2015年3月期からIFRSを適用する場合に必要となる財務諸表

終わりに

 IFRSの適用は、企業内外の関係者とのコミュニケーションが促進されるという点で企業にとってはチャンスといえる。まず、グローバル市場でIFRSという同じ会計基準で財務諸表が比較されるようになるので、業績のよい企業はより多くの投資家から評価されるようになる。M&Aの機会も増え、事業拡大のチャンスをつかむことにもなろう。

 コミュニケーションが促進されるのは企業外部の投資家とだけではない。グローバルに展開している企業において特にその恩恵を受けることになるが、グループ会社の経営層から現場に至るまで、IFRSという共通言語により会話できる環境を得ることになる。
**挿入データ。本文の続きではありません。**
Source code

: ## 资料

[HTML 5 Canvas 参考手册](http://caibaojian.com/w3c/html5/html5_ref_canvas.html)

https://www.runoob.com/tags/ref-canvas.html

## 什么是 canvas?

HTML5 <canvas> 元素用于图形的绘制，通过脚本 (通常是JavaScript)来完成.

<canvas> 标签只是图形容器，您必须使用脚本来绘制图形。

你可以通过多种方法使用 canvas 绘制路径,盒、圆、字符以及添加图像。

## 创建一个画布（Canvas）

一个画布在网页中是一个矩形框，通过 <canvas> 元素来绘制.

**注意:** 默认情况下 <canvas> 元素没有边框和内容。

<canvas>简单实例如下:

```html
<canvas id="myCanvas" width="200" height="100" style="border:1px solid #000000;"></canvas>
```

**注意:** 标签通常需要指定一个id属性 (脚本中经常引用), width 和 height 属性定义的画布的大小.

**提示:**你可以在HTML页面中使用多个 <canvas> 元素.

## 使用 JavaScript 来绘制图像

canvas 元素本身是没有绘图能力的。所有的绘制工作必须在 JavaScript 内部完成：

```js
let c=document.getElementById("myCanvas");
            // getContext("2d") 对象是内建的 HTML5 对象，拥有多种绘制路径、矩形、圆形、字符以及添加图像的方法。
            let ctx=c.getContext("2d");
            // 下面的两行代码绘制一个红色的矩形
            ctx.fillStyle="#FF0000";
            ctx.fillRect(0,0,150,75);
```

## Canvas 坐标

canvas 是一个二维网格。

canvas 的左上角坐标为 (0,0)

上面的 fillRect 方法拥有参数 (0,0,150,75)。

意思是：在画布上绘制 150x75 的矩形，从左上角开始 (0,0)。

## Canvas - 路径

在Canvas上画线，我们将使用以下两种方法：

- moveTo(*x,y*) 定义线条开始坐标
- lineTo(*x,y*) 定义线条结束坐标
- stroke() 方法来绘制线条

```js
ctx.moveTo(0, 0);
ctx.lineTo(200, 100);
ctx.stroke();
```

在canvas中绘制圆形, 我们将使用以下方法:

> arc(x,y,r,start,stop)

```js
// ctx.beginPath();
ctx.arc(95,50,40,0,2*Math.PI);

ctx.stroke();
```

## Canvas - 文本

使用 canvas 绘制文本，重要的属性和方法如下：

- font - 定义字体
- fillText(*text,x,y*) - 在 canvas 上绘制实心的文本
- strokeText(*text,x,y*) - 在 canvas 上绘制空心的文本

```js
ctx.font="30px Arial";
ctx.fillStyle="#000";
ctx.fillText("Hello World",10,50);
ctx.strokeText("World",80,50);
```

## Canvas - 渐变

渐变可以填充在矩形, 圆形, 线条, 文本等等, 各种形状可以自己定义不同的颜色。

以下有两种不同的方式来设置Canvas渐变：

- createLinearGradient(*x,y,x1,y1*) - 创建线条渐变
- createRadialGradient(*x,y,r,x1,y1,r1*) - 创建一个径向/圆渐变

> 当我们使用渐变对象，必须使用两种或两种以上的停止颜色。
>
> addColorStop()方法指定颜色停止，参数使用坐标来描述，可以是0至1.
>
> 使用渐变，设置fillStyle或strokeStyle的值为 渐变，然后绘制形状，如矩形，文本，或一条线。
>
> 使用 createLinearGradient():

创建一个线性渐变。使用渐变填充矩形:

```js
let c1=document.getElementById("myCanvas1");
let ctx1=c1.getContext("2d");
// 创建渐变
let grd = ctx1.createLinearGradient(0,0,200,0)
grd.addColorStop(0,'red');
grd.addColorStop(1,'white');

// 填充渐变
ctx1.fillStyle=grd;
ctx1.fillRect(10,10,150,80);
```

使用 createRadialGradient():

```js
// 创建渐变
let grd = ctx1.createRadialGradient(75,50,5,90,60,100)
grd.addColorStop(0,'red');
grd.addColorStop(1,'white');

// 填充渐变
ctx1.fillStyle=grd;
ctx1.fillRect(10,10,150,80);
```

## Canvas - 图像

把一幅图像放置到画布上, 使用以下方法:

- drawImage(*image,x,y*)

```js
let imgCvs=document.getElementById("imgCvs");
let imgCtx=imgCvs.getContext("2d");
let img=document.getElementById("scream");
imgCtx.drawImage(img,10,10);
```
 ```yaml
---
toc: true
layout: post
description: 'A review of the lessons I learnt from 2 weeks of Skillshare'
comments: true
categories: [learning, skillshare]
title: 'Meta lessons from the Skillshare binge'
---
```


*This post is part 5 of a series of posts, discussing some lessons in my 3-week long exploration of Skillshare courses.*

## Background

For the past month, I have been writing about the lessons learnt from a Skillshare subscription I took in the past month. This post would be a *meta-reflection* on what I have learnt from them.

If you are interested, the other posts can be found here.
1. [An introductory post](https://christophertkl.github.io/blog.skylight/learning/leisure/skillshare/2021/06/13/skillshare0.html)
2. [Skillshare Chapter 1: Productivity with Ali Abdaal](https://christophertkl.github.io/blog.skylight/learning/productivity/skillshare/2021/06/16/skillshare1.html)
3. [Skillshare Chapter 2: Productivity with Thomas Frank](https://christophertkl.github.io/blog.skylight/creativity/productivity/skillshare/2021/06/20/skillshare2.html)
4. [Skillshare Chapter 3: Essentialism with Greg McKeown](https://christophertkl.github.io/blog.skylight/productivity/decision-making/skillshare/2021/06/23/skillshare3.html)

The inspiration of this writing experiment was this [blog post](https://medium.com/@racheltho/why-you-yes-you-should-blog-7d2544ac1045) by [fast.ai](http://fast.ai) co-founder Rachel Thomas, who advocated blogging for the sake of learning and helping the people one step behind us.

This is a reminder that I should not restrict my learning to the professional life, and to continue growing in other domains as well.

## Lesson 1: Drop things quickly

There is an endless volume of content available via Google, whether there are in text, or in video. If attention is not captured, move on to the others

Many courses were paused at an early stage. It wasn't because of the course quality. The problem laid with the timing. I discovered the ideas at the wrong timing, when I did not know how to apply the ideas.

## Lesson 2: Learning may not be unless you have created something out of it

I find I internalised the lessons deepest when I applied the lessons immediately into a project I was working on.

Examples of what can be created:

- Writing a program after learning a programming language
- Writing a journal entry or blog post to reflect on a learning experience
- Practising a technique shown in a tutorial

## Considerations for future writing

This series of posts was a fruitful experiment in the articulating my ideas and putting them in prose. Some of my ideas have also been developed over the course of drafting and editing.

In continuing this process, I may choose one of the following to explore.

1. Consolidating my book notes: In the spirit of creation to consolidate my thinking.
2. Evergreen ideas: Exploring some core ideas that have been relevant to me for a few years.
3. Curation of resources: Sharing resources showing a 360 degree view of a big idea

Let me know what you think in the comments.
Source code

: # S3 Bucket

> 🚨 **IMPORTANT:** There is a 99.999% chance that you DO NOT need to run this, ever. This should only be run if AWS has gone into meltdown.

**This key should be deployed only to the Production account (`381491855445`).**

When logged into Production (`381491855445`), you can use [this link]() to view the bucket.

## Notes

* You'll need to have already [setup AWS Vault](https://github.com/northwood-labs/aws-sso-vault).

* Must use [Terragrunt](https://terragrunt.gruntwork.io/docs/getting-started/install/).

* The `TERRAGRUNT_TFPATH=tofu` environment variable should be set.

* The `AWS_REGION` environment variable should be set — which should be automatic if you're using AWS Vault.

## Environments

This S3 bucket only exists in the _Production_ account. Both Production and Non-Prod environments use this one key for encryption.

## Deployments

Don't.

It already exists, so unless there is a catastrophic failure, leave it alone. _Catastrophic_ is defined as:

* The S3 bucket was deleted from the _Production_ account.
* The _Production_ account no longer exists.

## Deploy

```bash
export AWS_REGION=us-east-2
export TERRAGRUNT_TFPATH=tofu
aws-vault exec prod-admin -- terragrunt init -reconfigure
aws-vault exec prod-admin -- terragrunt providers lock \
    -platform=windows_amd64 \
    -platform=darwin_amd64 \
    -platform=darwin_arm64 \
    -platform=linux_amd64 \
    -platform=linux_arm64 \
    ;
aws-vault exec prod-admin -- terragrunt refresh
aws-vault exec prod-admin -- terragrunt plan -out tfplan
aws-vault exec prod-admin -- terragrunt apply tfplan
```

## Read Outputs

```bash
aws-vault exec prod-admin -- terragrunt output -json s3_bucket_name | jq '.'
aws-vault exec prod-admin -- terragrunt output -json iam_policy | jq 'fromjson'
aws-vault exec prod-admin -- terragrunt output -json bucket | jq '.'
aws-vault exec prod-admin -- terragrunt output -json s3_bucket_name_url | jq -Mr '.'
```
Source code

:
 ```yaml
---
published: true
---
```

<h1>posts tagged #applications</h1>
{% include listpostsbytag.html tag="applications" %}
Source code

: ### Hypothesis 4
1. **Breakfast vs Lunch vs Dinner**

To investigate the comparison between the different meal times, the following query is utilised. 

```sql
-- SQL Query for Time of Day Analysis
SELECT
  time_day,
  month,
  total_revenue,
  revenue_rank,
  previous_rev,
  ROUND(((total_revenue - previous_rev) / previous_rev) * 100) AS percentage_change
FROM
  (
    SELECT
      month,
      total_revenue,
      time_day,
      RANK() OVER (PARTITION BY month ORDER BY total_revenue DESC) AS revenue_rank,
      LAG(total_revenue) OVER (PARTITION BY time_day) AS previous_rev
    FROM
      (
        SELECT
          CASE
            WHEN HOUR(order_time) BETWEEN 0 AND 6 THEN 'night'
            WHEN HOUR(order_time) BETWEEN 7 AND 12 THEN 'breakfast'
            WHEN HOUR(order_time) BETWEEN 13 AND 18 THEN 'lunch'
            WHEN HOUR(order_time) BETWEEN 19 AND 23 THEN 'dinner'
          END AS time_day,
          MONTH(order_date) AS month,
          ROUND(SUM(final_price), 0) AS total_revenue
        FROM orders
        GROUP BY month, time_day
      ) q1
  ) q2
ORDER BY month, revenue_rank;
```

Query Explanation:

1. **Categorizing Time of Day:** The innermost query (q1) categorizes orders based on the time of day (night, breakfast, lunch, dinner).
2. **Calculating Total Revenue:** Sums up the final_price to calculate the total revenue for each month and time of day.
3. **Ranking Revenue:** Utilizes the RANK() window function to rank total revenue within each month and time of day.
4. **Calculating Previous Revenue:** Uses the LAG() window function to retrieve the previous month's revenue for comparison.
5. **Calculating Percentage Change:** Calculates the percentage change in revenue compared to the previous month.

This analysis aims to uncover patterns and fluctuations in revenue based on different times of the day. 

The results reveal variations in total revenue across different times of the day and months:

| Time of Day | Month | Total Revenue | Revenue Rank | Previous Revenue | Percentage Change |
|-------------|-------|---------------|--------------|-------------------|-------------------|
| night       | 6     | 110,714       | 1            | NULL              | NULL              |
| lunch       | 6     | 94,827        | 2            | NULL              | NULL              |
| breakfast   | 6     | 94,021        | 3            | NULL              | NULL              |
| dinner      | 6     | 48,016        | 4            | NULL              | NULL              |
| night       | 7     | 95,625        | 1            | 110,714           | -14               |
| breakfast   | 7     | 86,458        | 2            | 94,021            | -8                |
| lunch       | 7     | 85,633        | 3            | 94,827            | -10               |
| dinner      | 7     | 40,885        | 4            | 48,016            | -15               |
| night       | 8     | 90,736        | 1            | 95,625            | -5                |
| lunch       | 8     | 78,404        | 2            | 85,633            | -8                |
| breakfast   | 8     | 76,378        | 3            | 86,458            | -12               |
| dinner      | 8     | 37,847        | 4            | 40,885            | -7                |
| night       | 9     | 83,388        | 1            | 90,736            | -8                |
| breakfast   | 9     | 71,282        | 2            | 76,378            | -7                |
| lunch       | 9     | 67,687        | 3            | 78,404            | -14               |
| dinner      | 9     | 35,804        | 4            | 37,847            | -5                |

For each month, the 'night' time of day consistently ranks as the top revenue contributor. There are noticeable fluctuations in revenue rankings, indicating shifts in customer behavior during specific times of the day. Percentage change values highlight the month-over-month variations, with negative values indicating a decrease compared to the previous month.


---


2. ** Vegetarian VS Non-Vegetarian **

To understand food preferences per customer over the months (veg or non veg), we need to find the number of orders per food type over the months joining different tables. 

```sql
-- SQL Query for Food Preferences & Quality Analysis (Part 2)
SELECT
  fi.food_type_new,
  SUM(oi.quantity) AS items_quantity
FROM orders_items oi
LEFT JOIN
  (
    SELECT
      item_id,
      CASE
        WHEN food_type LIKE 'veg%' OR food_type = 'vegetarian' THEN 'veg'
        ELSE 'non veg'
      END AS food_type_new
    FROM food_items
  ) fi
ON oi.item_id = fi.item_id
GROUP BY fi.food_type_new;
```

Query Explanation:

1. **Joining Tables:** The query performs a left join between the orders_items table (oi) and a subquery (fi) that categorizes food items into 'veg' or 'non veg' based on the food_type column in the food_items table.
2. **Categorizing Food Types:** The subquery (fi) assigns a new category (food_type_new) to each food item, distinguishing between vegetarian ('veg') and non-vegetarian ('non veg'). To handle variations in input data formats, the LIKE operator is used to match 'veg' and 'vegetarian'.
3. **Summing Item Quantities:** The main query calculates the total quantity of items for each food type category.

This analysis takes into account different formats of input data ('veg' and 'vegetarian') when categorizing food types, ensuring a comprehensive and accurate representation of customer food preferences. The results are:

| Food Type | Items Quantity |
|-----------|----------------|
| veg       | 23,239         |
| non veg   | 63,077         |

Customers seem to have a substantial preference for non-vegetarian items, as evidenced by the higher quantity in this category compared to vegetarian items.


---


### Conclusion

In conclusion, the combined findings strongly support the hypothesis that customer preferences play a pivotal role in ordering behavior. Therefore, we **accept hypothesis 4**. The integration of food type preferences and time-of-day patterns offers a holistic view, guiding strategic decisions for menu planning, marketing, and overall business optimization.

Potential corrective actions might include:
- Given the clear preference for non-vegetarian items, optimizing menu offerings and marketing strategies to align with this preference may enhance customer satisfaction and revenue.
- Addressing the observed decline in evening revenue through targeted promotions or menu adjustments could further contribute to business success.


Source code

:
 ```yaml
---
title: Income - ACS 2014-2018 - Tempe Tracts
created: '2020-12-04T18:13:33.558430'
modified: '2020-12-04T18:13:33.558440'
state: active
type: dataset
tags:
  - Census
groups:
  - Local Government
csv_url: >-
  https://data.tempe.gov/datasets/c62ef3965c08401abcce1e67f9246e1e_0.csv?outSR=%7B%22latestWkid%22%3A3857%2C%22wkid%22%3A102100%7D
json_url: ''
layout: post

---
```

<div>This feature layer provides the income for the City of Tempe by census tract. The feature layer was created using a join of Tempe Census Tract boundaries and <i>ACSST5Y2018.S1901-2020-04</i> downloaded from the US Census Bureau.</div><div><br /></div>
 IFRS適用を単なる会計基準の変更対応と狭くとらえず、社内体制を変革するチャンスとして、関連する諸課題に取り組んでいただきたい。

筆者プロフィール

伊藤 久明(いとう ひさあき)
プライスウォーターハウスクーパース コンサルタント株式会社
ファイナンス&アカウンティング シニア マネージャー 公認会計士

大手監査法人を経て、朝日アーサーアンダーセン株式会社(現プライスウォーターハウスクーパース コンサルタント)に入社。連結決算システム・グループ経営管理システムの導入、決算早期化、ソフトウェアの原価管理制度の構築、会計基準のコンバージェンス対応、IFRS対応等のプロジェクトに従事。著書に「スピード決算マネジメント」(共著、生産性出版)など。

要約

 国際会計基準(国際財務報告基準、IFRS)と日本の会計基準の主な違いは「収益」「固定資産」「連結」にある。収益では検収基準への見直しが必要となり、固定資産では減価償却についての考えが変わる。また、連結ではのれんを償却しないなどが違いに挙げられる。

 これらの差異に対応するには会計処理を変えるだけでなく、業務プロセスやITシステムの変更も必要になる。のれんや子会社売却についての会計処理が変わることで、企業の業績にも影響することが予測される。

 海外でのM&Aや資金調達を行っている企業、米国市場に上場している企業では2010年3月期のIFRS適用も検討できる。社内での十分な人材確保が難しい場合は、会計業務を集約するシェアードサービスの導入も検討すべき。

 IFRSへの移行には、3期分の貸借対照表(財政状態計算書)、2期分の損益計算書(包括利益計算書)、キャッシュ・フロー計算書、持分変動計算書が必要となる。強制適用が予測される2015年3月期にIFRSに移行する場合は、2013年4月1日の貸借対照表の作成も必要となり、2012年度中に準備を終えるのが望ましい。